## [Instructions to follow]
Nothing but the lines from the start of the data through the line with "#### get_pointgroup()" should appear in the answer, each retyped exactly, and pictures should not.

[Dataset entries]
"""

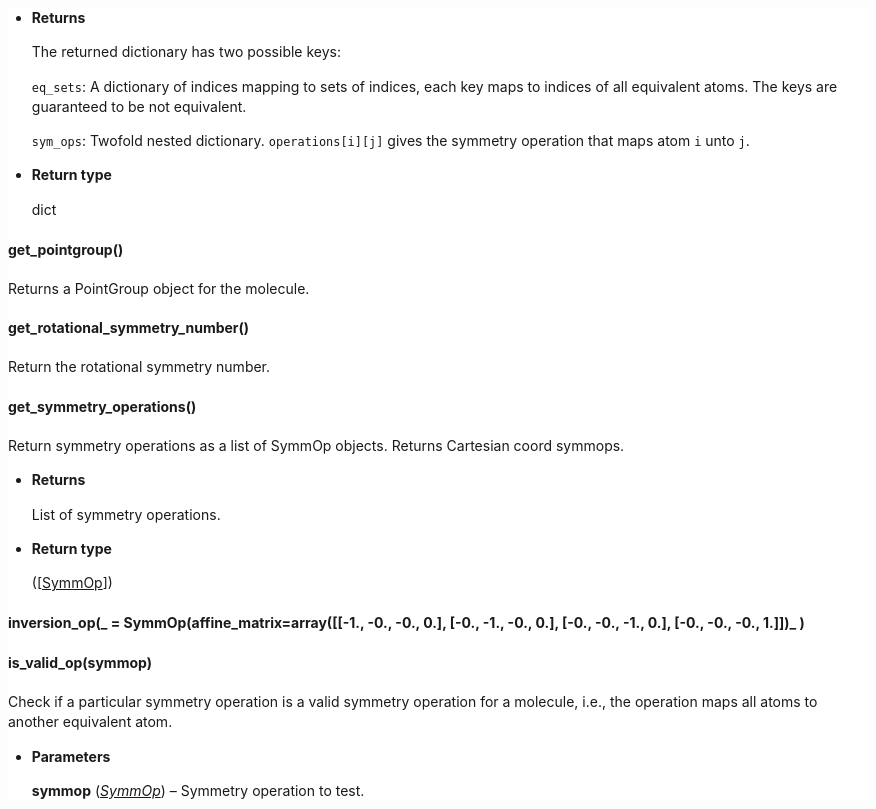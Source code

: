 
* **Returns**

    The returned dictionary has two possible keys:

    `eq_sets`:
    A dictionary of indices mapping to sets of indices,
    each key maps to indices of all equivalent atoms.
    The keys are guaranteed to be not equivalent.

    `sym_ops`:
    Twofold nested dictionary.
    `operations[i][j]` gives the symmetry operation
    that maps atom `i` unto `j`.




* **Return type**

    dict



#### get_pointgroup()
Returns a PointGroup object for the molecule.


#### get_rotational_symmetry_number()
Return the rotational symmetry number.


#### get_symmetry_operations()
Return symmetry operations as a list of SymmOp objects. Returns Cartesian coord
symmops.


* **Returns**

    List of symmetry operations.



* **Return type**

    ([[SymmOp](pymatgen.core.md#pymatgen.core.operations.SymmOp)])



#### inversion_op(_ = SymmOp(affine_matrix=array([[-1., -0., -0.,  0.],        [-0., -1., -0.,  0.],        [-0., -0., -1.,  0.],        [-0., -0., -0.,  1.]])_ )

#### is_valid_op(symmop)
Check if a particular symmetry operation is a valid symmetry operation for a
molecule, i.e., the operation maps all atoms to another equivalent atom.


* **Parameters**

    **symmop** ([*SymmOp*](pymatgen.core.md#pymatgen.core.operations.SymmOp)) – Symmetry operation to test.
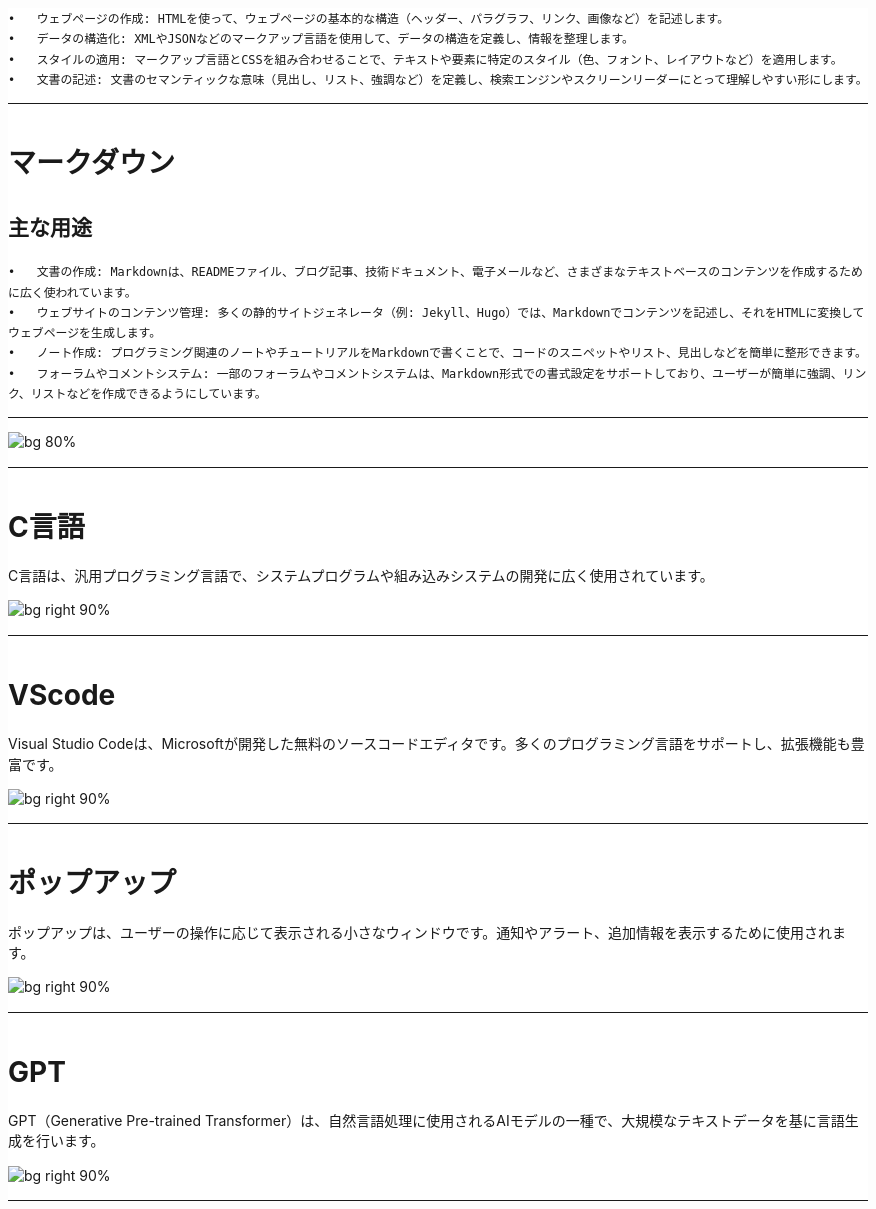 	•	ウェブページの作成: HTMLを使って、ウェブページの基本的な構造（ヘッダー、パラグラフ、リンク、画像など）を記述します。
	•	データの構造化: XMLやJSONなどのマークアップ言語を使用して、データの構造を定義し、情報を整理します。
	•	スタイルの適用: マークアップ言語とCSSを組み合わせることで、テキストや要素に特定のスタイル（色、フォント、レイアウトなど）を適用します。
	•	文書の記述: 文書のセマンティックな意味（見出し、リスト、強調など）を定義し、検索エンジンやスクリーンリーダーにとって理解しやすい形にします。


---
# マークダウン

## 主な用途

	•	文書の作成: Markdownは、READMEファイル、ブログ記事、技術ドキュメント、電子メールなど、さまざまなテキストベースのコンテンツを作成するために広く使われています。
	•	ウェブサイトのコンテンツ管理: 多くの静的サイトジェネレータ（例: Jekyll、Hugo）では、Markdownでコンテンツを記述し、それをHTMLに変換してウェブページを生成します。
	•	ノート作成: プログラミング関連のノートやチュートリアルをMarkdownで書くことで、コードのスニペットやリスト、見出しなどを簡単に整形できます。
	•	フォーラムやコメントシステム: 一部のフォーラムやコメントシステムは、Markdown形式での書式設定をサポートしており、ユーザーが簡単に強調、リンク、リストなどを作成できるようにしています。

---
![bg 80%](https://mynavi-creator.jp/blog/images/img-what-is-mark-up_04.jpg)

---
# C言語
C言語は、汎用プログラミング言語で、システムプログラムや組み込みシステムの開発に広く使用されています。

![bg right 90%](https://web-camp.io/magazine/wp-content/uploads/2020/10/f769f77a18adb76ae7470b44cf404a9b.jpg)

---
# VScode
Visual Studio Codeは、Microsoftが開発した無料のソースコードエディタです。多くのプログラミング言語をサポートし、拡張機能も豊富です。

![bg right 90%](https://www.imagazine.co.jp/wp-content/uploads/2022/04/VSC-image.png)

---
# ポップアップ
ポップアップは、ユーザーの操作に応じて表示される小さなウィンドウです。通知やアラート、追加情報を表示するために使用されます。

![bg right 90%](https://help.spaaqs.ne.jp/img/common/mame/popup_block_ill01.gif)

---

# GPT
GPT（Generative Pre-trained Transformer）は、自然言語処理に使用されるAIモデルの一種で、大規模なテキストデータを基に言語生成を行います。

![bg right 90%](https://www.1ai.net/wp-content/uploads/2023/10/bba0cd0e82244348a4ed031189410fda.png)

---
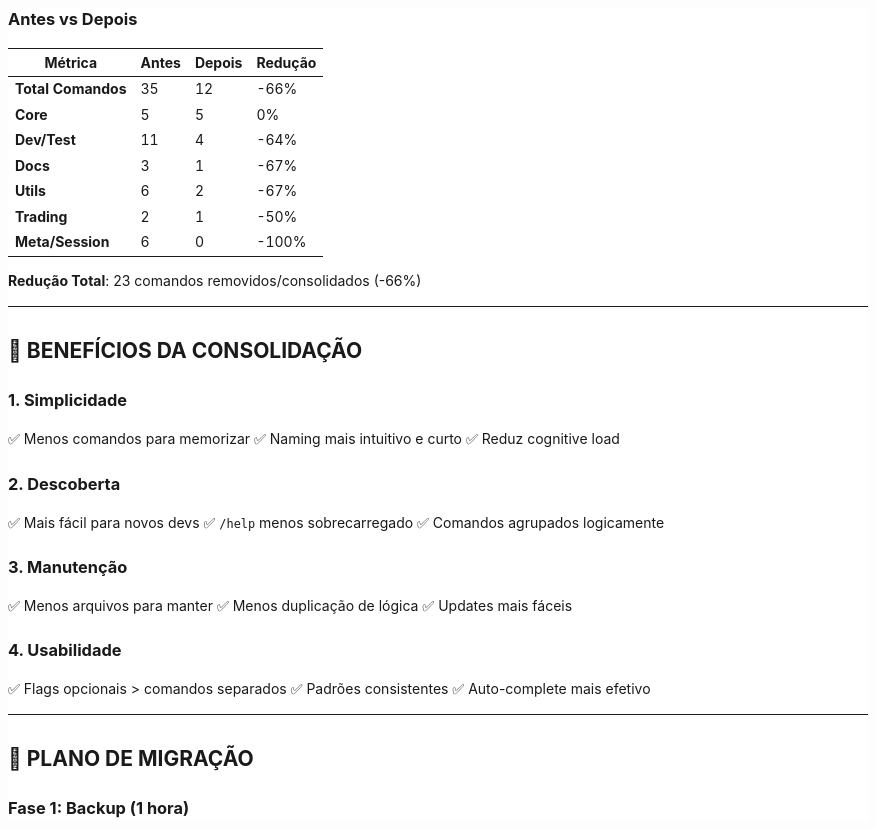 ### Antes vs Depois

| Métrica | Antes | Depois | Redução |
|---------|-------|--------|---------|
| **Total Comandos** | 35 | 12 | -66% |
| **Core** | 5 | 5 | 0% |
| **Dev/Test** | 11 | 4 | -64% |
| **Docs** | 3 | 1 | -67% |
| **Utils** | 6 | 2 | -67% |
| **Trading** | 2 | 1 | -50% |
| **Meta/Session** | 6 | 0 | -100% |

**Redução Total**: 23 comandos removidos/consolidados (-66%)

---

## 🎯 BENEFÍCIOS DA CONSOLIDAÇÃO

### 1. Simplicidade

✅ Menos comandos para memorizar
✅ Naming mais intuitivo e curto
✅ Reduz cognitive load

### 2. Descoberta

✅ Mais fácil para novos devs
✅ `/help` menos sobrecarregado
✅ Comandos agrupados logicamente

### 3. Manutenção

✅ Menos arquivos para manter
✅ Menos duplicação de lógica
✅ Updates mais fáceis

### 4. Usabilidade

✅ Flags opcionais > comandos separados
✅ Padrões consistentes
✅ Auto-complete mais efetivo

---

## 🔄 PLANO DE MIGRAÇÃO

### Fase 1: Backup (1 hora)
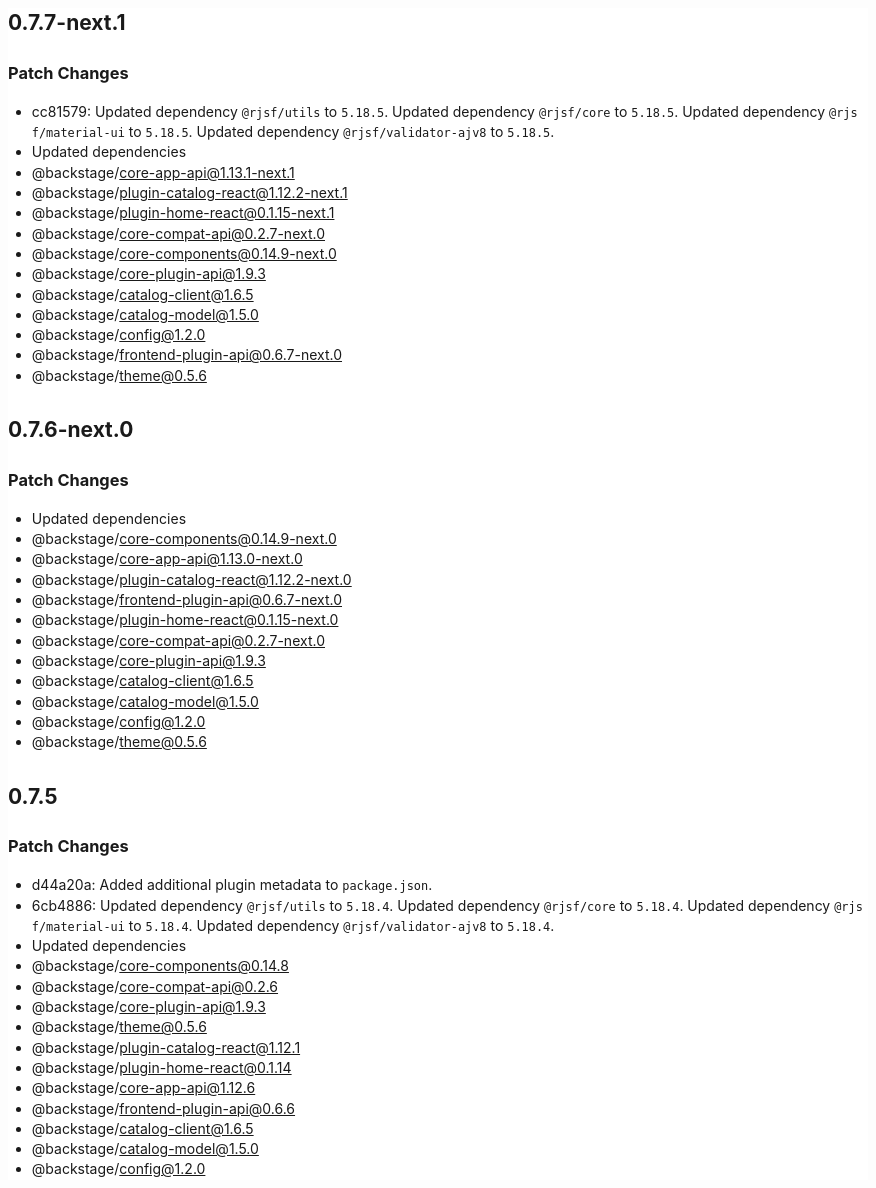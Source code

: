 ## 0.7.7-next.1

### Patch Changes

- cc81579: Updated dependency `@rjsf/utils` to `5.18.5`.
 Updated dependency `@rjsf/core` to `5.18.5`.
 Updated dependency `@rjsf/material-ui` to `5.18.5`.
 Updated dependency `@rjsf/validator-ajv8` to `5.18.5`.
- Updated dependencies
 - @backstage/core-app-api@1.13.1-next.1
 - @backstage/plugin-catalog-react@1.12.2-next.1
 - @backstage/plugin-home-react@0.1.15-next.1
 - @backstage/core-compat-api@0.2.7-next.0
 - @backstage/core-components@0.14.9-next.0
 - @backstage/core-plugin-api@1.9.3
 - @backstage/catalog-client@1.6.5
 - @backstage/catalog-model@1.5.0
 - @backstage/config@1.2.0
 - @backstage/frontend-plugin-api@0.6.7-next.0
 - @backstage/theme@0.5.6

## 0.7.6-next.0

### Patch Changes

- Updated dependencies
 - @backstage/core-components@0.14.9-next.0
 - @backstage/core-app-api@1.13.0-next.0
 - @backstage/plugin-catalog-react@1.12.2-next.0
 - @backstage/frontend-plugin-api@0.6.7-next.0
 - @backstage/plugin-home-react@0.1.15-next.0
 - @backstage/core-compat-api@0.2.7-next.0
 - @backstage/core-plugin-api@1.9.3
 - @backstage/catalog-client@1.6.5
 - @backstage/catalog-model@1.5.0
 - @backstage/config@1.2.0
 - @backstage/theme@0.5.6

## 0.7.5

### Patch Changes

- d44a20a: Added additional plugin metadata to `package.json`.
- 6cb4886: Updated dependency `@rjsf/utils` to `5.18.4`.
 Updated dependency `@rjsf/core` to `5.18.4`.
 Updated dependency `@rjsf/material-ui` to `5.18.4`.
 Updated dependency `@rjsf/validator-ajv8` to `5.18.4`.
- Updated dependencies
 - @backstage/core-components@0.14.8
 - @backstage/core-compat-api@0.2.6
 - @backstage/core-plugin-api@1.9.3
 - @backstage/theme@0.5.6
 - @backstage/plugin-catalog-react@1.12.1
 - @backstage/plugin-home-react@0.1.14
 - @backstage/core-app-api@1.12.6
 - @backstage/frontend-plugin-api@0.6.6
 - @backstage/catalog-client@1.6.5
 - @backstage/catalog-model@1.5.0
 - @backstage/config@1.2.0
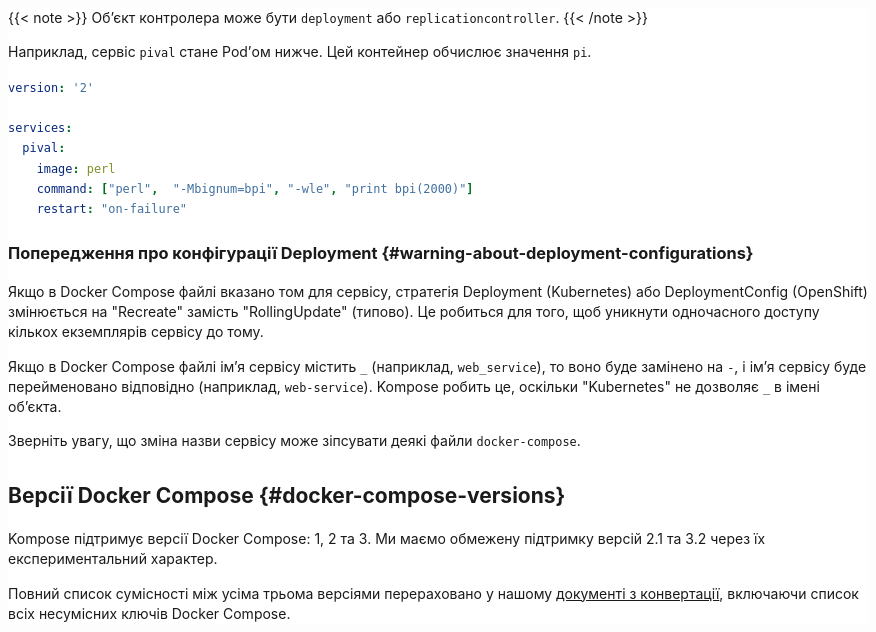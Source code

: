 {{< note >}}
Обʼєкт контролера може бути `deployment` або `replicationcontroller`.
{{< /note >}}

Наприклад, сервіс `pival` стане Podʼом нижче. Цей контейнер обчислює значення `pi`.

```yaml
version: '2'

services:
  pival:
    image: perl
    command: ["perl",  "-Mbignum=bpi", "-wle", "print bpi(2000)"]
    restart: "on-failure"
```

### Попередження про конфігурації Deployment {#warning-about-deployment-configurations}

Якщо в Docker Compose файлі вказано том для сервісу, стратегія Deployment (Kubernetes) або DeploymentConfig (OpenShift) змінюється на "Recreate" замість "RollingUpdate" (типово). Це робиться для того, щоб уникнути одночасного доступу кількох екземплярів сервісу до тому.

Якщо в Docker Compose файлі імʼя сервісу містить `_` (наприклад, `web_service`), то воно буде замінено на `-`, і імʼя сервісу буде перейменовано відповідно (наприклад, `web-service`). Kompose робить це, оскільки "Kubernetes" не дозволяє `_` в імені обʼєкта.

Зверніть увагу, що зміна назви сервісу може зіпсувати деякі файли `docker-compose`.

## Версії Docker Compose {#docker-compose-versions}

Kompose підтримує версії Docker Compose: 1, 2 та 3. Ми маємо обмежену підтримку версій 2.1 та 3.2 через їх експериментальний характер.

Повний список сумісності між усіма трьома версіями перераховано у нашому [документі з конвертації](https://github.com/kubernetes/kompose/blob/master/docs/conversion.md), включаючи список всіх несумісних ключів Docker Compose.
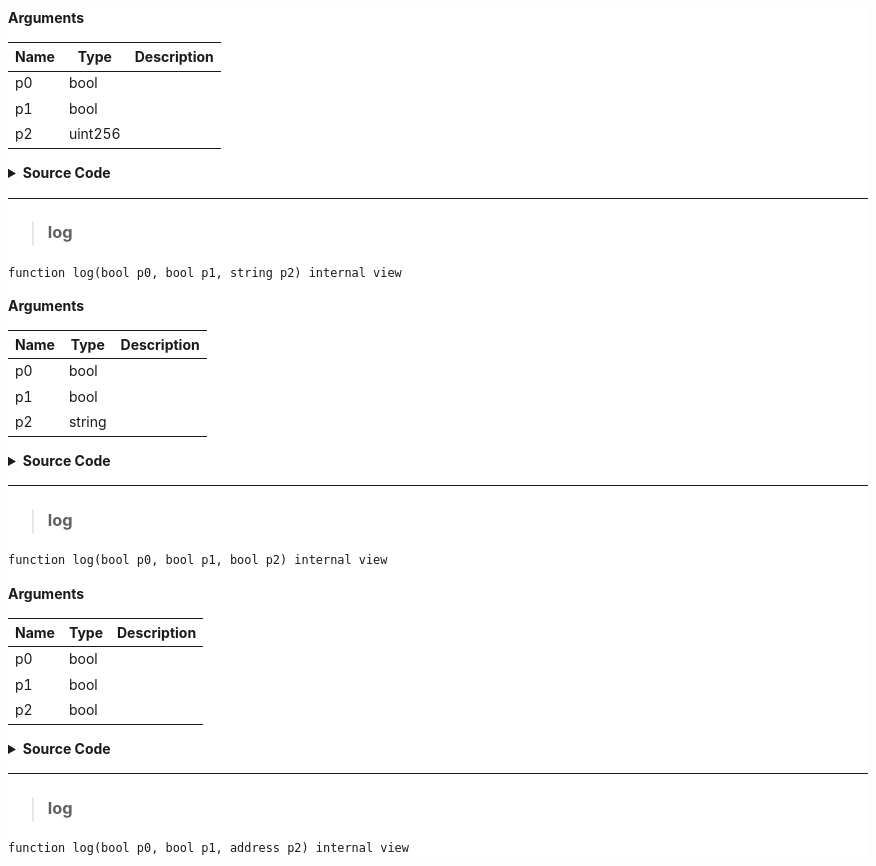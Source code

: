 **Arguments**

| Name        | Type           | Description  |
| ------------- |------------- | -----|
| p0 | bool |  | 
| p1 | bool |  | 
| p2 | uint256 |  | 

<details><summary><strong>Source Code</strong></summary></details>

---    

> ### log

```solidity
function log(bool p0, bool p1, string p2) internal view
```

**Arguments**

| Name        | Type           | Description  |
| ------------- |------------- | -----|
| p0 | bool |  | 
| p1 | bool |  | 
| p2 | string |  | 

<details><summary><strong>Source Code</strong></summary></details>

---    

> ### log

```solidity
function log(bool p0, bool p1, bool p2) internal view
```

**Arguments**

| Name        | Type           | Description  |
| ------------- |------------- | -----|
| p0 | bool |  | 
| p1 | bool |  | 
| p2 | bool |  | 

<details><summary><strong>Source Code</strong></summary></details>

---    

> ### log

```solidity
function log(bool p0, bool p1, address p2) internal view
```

"""

## [Written solution]
Source code

: 
* **Returns**

    The returned dictionary has two possible keys:

    `eq_sets`:
    A dictionary of indices mapping to sets of indices,
    each key maps to indices of all equivalent atoms.
    The keys are guaranteed to be not equivalent.

    `sym_ops`:
    Twofold nested dictionary.
    `operations[i][j]` gives the symmetry operation
    that maps atom `i` unto `j`.




* **Return type**

    dict



#### get_pointgroup()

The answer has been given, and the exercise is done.